[Saved data entries]

┄┄┄┄┄┄┄┄┄┄

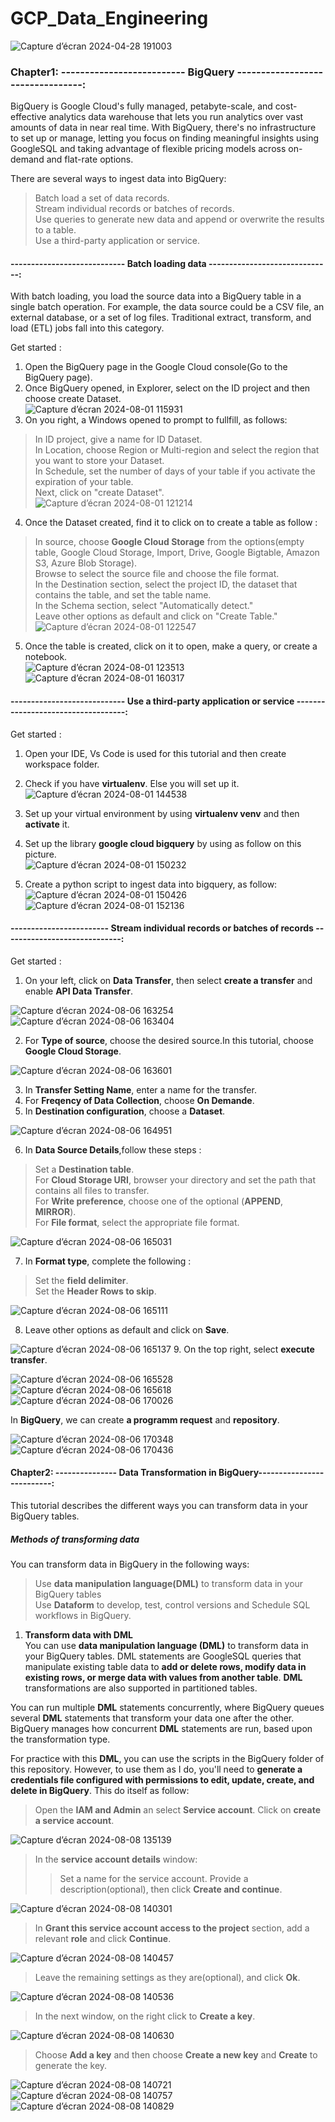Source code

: # GCP_Data_Engineering

![Capture d’écran 2024-04-28 191003](https://github.com/GDIATTA/GCP_Data_Engineering/assets/147615966/fb840ecf-7eb7-4f31-8f9a-c4b961166fb8)

### Chapter1: -------------------------- BigQuery  ---------------------------------:
BigQuery is Google Cloud's fully managed, petabyte-scale, and cost-effective analytics data warehouse that lets you run analytics over vast amounts of data in near real time. With BigQuery, there's no infrastructure to set up or manage, letting you focus on finding meaningful insights using GoogleSQL and taking advantage of flexible pricing models across on-demand and flat-rate options.<br>

There are several ways to ingest data into BigQuery:<br>
> Batch load a set of data records.<br>
> Stream individual records or batches of records.<br>
> Use queries to generate new data and append or overwrite the results to a table.<br>
> Use a third-party application or service.<br>

#### ---------------------------- Batch loading data ------------------------------:
With batch loading, you load the source data into a BigQuery table in a single batch operation. For example, the data source could be a CSV file, an external database, or a set of log files. Traditional extract, transform, and load (ETL) jobs fall into this category.<br>

Get started : <br>
1. Open the BigQuery page in the Google Cloud console(Go to the BigQuery page).<br>
2. Once BigQuery opened, in Explorer, select on the ID project and then choose create Dataset.<br>
![Capture d’écran 2024-08-01 115931](https://github.com/user-attachments/assets/815bf06c-b539-46f0-9a8d-adafa167a847)
3. On you right, a Windows opened to prompt to fullfill, as follows:<br>
> In ID project, give a name for ID Dataset.<br>
> In Location, choose Region or Multi-region and select the region that you want to store your Dataset.<br>
> In Schedule, set the number of days of your table if you activate the expiration of your table.<br>
> Next, click on "create Dataset".<br>
![Capture d’écran 2024-08-01 121214](https://github.com/user-attachments/assets/debab317-d8b6-48ec-9c84-4ae977d66a21)

4. Once the Dataset created, find it to click on to create a table as follow :<br>
> In source, choose **Google Cloud Storage** from the options(empty table, Google Cloud Storage, Import, Drive, Google Bigtable, Amazon S3, Azure Blob Storage).<br>
> Browse to select the source file and choose the file format.<br>
> In the Destination section, select the project ID, the dataset that contains the table, and set the table name.<br>
> In the Schema section, select "Automatically detect."<br>
> Leave other options as default and click on "Create Table."<br>
![Capture d’écran 2024-08-01 122547](https://github.com/user-attachments/assets/15a5a6b6-ee23-4e2f-9656-3d24431d8b37)

5. Once the table is created, click on it to open, make a query, or create a notebook.<br>
![Capture d’écran 2024-08-01 123513](https://github.com/user-attachments/assets/688b5642-68d4-4ce8-9750-27736fb93f8a)
![Capture d’écran 2024-08-01 160317](https://github.com/user-attachments/assets/b095d264-7f72-4f0b-9c38-bccf26edb346)

#### ---------------------------- Use a third-party application or service -----------------------------------:
Get started :

1. Open your IDE, Vs Code is used for this tutorial and then create workspace folder.<br>
2. Check if you have **virtualenv**. Else you will set up it. <br>
  ![Capture d’écran 2024-08-01 144538](https://github.com/user-attachments/assets/58433284-09f2-431e-930c-6816aa2bce87)

3. Set up your virtual environment by using **virtualenv venv** and then **activate** it. <br>
4. Set up the library **google cloud bigquery** by using as follow on this picture. <br>
    ![Capture d’écran 2024-08-01 150232](https://github.com/user-attachments/assets/5ef90633-9da4-4832-b992-d9034050b542)
5. Create a python script to ingest data into bigquery, as follow: <br>
   ![Capture d’écran 2024-08-01 150426](https://github.com/user-attachments/assets/ab3f8160-b5ca-4465-9d52-4131641aa9b5)
   ![Capture d’écran 2024-08-01 152136](https://github.com/user-attachments/assets/174e9b99-28de-4129-a75e-24578a9c101c)


#### ------------------------ Stream individual records or batches of records -----------------------------:

Get started : <br>

1. On your left, click on **Data Transfer**, then select **create a transfer** and enable **API Data Transfer**.<br>

  ![Capture d’écran 2024-08-06 163254](https://github.com/user-attachments/assets/651a3a05-9c05-497c-ae8e-7c28a21d9bf3)
  ![Capture d’écran 2024-08-06 163404](https://github.com/user-attachments/assets/e3f6f8f3-60d4-4e30-8778-5967846aef3d)

2. For **Type of source**, choose the desired source.In this tutorial, choose **Google Cloud Storage**.<br>

  ![Capture d’écran 2024-08-06 163601](https://github.com/user-attachments/assets/ab0c2709-eb3a-4dbd-879e-f3dc0425efae)
  
3. In **Transfer Setting Name**, enter a name for the transfer.<br>
4. For **Freqency of Data Collection**, choose **On Demande**.<br>
5. In **Destination configuration**, choose a **Dataset**.<br>

  ![Capture d’écran 2024-08-06 164951](https://github.com/user-attachments/assets/e6576c47-798d-4b20-9947-6083caecae8c)
  
6. In **Data Source Details**,follow these steps :<br>
>  Set a **Destination table**.<br>
>  For **Cloud Storage URI**, browser your directory and set the path that contains all files to transfer.<br>
>  For **Write preference**, choose one of the optional (**APPEND**, **MIRROR**).<br>
>  For **File format**, select the appropriate file format.<br>

![Capture d’écran 2024-08-06 165031](https://github.com/user-attachments/assets/31362844-e615-4838-b421-ddb9c7b66759)

7. In **Format type**, complete the following :<br>
> Set the **field delimiter**.<br>
> Set the **Header Rows to skip**.<br>

![Capture d’écran 2024-08-06 165111](https://github.com/user-attachments/assets/151472bf-76ee-47c2-9fce-ec294ecbd205)

8. Leave other options as default and click on **Save**.<br>

![Capture d’écran 2024-08-06 165137](https://github.com/user-attachments/assets/f4f14f89-a247-4b76-98d7-349cd8f92003)
9. On the top right, select **execute transfer**.<br>

![Capture d’écran 2024-08-06 165528](https://github.com/user-attachments/assets/ce7ef00f-2b89-43cd-8632-64f7a4430526)
![Capture d’écran 2024-08-06 165618](https://github.com/user-attachments/assets/cb34e84b-33dc-4e15-900b-9b790956183f)
![Capture d’écran 2024-08-06 170026](https://github.com/user-attachments/assets/a0632774-236c-4bd1-b697-035672e33f3f)

In **BigQuery**, we can create **a programm request** and **repository**.<br>

![Capture d’écran 2024-08-06 170348](https://github.com/user-attachments/assets/f54d0e23-581e-4e95-b111-fdf972cfd945)
![Capture d’écran 2024-08-06 170436](https://github.com/user-attachments/assets/b0e678ee-3515-4b07-a5f0-d3eb3f1cc0be)

#### Chapter2: --------------- Data Transformation in BigQuery--------------------------:

This tutorial describes the different ways you can transform data in your BigQuery tables.<br>


##### Methods of transforming data <br>

You can transform data in BigQuery in the following ways:<br>
> Use **data manipulation language(DML)** to transform data in your BigQuery tables<br>
> Use **Dataform** to develop, test, control versions and Schedule SQL workflows in BigQuery.<br>

1. **Transform data with DML**<br>
You can use **data manipulation language (DML)** to transform data in your BigQuery tables. DML statements are GoogleSQL queries that manipulate existing table data to **add or delete rows, modify data in existing rows, or merge data with values from another table**. **DML** transformations are also supported in partitioned tables.<br>

You can run multiple **DML** statements concurrently, where BigQuery queues several **DML** statements that transform your data one after the other. BigQuery manages how concurrent **DML** statements are run, based upon the transformation type.<br>

For practice with this **DML**, you can use the scripts in the BigQuery folder of this repository. However, to use them as I do, you'll need to **generate a credentials file configured with permissions to edit, update, create, and delete in BigQuery**. 
This do itself as follow:
> Open the **IAM and Admin** an select **Service account**.
> Click on **create a service account**.

![Capture d’écran 2024-08-08 135139](https://github.com/user-attachments/assets/7513cbd0-e503-42a2-82bf-aa1a249c1779)

> In the **service account details** window:
>> Set a name for the service account.
>> Provide a description(optional), then click **Create and continue**.

![Capture d’écran 2024-08-08 140301](https://github.com/user-attachments/assets/054ba2e9-4c6d-42f8-8459-6196c3e199fc)

> In **Grant this service account access to the project** section, add a relevant **role** and click **Continue**.

![Capture d’écran 2024-08-08 140457](https://github.com/user-attachments/assets/51e83caf-0547-4b51-8b71-2e2cfc1dc533)

> Leave the remaining settings as they are(optional), and click **Ok**.

![Capture d’écran 2024-08-08 140536](https://github.com/user-attachments/assets/71f4e50e-ef6b-4480-b52d-cb240b3de81c)

> In the next window, on the right click to **Create a key**.

![Capture d’écran 2024-08-08 140630](https://github.com/user-attachments/assets/1941ae22-fee5-46ca-b514-53d24461cfcf)

> Choose **Add a key** and then choose **Create a new key** and **Create** to generate the key.

![Capture d’écran 2024-08-08 140721](https://github.com/user-attachments/assets/cf2bd54a-738b-4ad6-a774-6c7b677136ab)
![Capture d’écran 2024-08-08 140757](https://github.com/user-attachments/assets/1c1cb532-faf5-4b63-be62-00cc4d92209f)
![Capture d’écran 2024-08-08 140829](https://github.com/user-attachments/assets/44554394-b9db-4617-a7d0-741fe1d85363)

┄┄┄┄┄┄┄┄┄┄

Assigned task
A bare number is required: the count of lines above with the string "ways".

Response to this exercise
3